### What needs to be done
All of the records below need to be written out exactly, but without the pictures.

****************************************

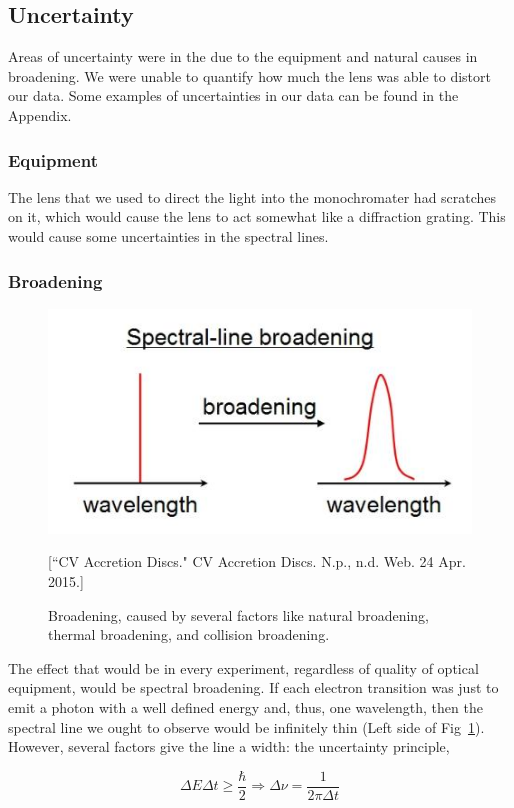 \subsection{Uncertainty}

Areas of uncertainty were in the due to the equipment and natural causes in broadening. We were unable to quantify how much the lens was able to distort our data. Some examples of uncertainties in our data can be found in the Appendix.

\subsubsection{Equipment}

The lens that we used to direct the light into the monochromater had scratches on it, which would cause the lens to act somewhat like a diffraction grating. This would cause some uncertainties in the spectral lines. 

\subsubsection{Broadening}

\begin{figure}[t]
  \includegraphics[width = 5 cm]{Broadening.jpg}
  \begin{center}
  \caption{Broadening, caused by several factors like natural broadening, thermal broadening, and collision broadening.}[\footnotesize{``CV Accretion Discs." CV Accretion Discs. N.p., n.d. Web. 24 Apr. 2015.}]
  \label{Broadening}
  \end{center}
\end{figure}

The effect that would be in every experiment, regardless of quality of optical equipment, would be spectral broadening. If each electron transition was just to emit a photon with a well defined energy and, thus, one wavelength, then the spectral line we ought to observe would be infinitely thin (Left side of Fig~\ref{Broadening}). However, several factors give the line a width: the uncertainty principle,

\begin{equation}
   \Delta{E}\Delta{t} \geq \frac{\hbar}{2} \Rightarrow \Delta \nu = \frac{1}{2 \pi \Delta t}
  \label{Natural Equation}
\end{equation}

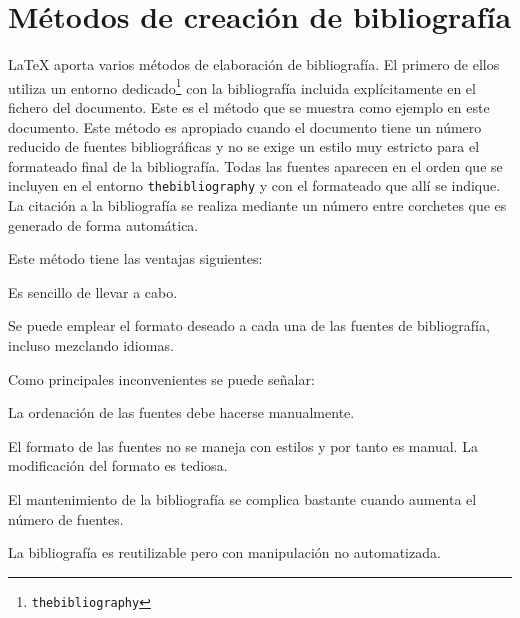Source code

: \documentclass[11pt,a4paper]{article}
\begin{document}
\section{Métodos de creación de bibliografía}
\LaTeX{} aporta varios métodos de elaboración de bibliografía. El primero de ellos utiliza un entorno dedicado\footnote{ \texttt{thebibliography}} con la bibliografía incluida explícitamente en el fichero del documento. Este es el método que se muestra como ejemplo en este documento. Este método es apropiado cuando el documento tiene un número reducido de fuentes bibliográficas y no se exige un estilo muy estricto para el formateado final de la bibliografía. Todas las fuentes aparecen en el orden que se incluyen en el entorno \texttt{thebibliography} y con el formateado que allí se indique. La citación a la bibliografía se realiza mediante un número entre corchetes que es generado de forma automática.
	

\noindent Este método tiene las ventajas siguientes:
\begin{dinglist}{51}
	\item Es sencillo de llevar a cabo.
	
	\item Se puede emplear el formato deseado a cada una de las fuentes de bibliografía, incluso mezclando idiomas.
\end{dinglist}

\noindent Como principales inconvenientes se puede señalar:
\begin{dinglist}{55}
	\item La ordenación de las fuentes debe hacerse manualmente.
	
	\item El formato de las fuentes no se maneja con estilos y por tanto es manual. La modificación del formato es tediosa.
	
	\item El mantenimiento de la bibliografía se complica bastante cuando aumenta el número de fuentes.
	
	\item La bibliografía es reutilizable pero con manipulación no automatizada.
\end{dinglist}
\end{document}

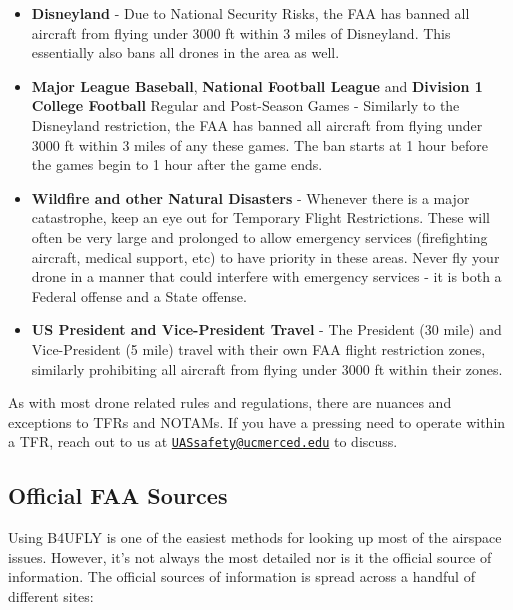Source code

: \documentclass[
  12pt,
]{book}
\providecommand{\tightlist}{%
  \setlength{\itemsep}{0pt}\setlength{\parskip}{0pt}}
\newenvironment{notebox}{
  \definecolor{shadecolor}{gray}{.8}  %
  \color{black}
  \begin{shaded}}
 {\end{shaded}}
\begin{document}
\begin{itemize}
\tightlist
\item
  \textbf{Disneyland} - Due to National Security Risks, the FAA has banned all aircraft from flying under 3000 ft within 3 miles of Disneyland. This essentially also bans all drones in the area as well.\\
\item
  \textbf{Major League Baseball}, \textbf{National Football League} and \textbf{Division 1 College Football} Regular and Post-Season Games - Similarly to the Disneyland restriction, the FAA has banned all aircraft from flying under 3000 ft within 3 miles of any these games. The ban starts at 1 hour before the games begin to 1 hour after the game ends.\\
\item
  \textbf{Wildfire and other Natural Disasters} - Whenever there is a major catastrophe, keep an eye out for Temporary Flight Restrictions. These will often be very large and prolonged to allow emergency services (firefighting aircraft, medical support, etc) to have priority in these areas. Never fly your drone in a manner that could interfere with emergency services - it is both a Federal offense and a State offense.\\
\item
  \textbf{US President and Vice-President Travel} - The President (30 mile) and Vice-President (5 mile) travel with their own FAA flight restriction zones, similarly prohibiting all aircraft from flying under 3000 ft within their zones.
\end{itemize}

\begin{notebox}
As with most drone related rules and regulations, there are nuances and exceptions to TFRs and NOTAMs. If you have a pressing need to operate within a TFR, reach out to us at \href{mailto:UASsafety@ucmerced.edu}{\nolinkurl{UASsafety@ucmerced.edu}} to discuss.

\end{notebox}

\hypertarget{official-faa-sources}{%
\subsection{Official FAA Sources}\label{official-faa-sources}}

Using B4UFLY is one of the easiest methods for looking up most of the airspace issues. However, it's not always the most detailed nor is it the official source of information. The official sources of information is spread across a handful of different sites:
\end{document}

****************************************

### Output for this exercise
 \subsection{Uncertainty}

Areas of uncertainty were in the due to the equipment and natural causes in broadening. We were unable to quantify how much the lens was able to distort our data. Some examples of uncertainties in our data can be found in the Appendix.

\subsubsection{Equipment}

The lens that we used to direct the light into the monochromater had scratches on it, which would cause the lens to act somewhat like a diffraction grating. This would cause some uncertainties in the spectral lines. 

\subsubsection{Broadening}

\begin{figure}[t]
  \includegraphics[width = 5 cm]{Broadening.jpg}
  \begin{center}
  \caption{Broadening, caused by several factors like natural broadening, thermal broadening, and collision broadening.}[\footnotesize{``CV Accretion Discs." CV Accretion Discs. N.p., n.d. Web. 24 Apr. 2015.}]
  \label{Broadening}
  \end{center}
\end{figure}

The effect that would be in every experiment, regardless of quality of optical equipment, would be spectral broadening. If each electron transition was just to emit a photon with a well defined energy and, thus, one wavelength, then the spectral line we ought to observe would be infinitely thin (Left side of Fig~\ref{Broadening}). However, several factors give the line a width: the uncertainty principle,

\begin{equation}
   \Delta{E}\Delta{t} \geq \frac{\hbar}{2} \Rightarrow \Delta \nu = \frac{1}{2 \pi \Delta t}
  \label{Natural Equation}
\end{equation}

Source code

: \documentclass[11pt,a4paper]{article}
\begin{document}
\section{Métodos de creación de bibliografía}
\LaTeX{} aporta varios métodos de elaboración de bibliografía. El primero de ellos utiliza un entorno dedicado\footnote{ \texttt{thebibliography}} con la bibliografía incluida explícitamente en el fichero del documento. Este es el método que se muestra como ejemplo en este documento. Este método es apropiado cuando el documento tiene un número reducido de fuentes bibliográficas y no se exige un estilo muy estricto para el formateado final de la bibliografía. Todas las fuentes aparecen en el orden que se incluyen en el entorno \texttt{thebibliography} y con el formateado que allí se indique. La citación a la bibliografía se realiza mediante un número entre corchetes que es generado de forma automática.
	

\noindent Este método tiene las ventajas siguientes:
\begin{dinglist}{51}
	\item Es sencillo de llevar a cabo.
	
	\item Se puede emplear el formato deseado a cada una de las fuentes de bibliografía, incluso mezclando idiomas.
\end{dinglist}

\noindent Como principales inconvenientes se puede señalar:
\begin{dinglist}{55}
	\item La ordenación de las fuentes debe hacerse manualmente.
	
	\item El formato de las fuentes no se maneja con estilos y por tanto es manual. La modificación del formato es tediosa.
	
	\item El mantenimiento de la bibliografía se complica bastante cuando aumenta el número de fuentes.
	
	\item La bibliografía es reutilizable pero con manipulación no automatizada.
\end{dinglist}
\end{document}

Source code

: \documentclass[
  12pt,
]{book}
\providecommand{\tightlist}{%
  \setlength{\itemsep}{0pt}\setlength{\parskip}{0pt}}
\newenvironment{notebox}{
  \definecolor{shadecolor}{gray}{.8}  %
  \color{black}
  \begin{shaded}}
 {\end{shaded}}
\begin{document}
\begin{itemize}
\tightlist
\item
  \textbf{Disneyland} - Due to National Security Risks, the FAA has banned all aircraft from flying under 3000 ft within 3 miles of Disneyland. This essentially also bans all drones in the area as well.\\
\item
  \textbf{Major League Baseball}, \textbf{National Football League} and \textbf{Division 1 College Football} Regular and Post-Season Games - Similarly to the Disneyland restriction, the FAA has banned all aircraft from flying under 3000 ft within 3 miles of any these games. The ban starts at 1 hour before the games begin to 1 hour after the game ends.\\
\item
  \textbf{Wildfire and other Natural Disasters} - Whenever there is a major catastrophe, keep an eye out for Temporary Flight Restrictions. These will often be very large and prolonged to allow emergency services (firefighting aircraft, medical support, etc) to have priority in these areas. Never fly your drone in a manner that could interfere with emergency services - it is both a Federal offense and a State offense.\\
\item
  \textbf{US President and Vice-President Travel} - The President (30 mile) and Vice-President (5 mile) travel with their own FAA flight restriction zones, similarly prohibiting all aircraft from flying under 3000 ft within their zones.
\end{itemize}

\begin{notebox}
As with most drone related rules and regulations, there are nuances and exceptions to TFRs and NOTAMs. If you have a pressing need to operate within a TFR, reach out to us at \href{mailto:UASsafety@ucmerced.edu}{\nolinkurl{UASsafety@ucmerced.edu}} to discuss.

\end{notebox}

\hypertarget{official-faa-sources}{%
\subsection{Official FAA Sources}\label{official-faa-sources}}

Using B4UFLY is one of the easiest methods for looking up most of the airspace issues. However, it's not always the most detailed nor is it the official source of information. The official sources of information is spread across a handful of different sites:
\end{document}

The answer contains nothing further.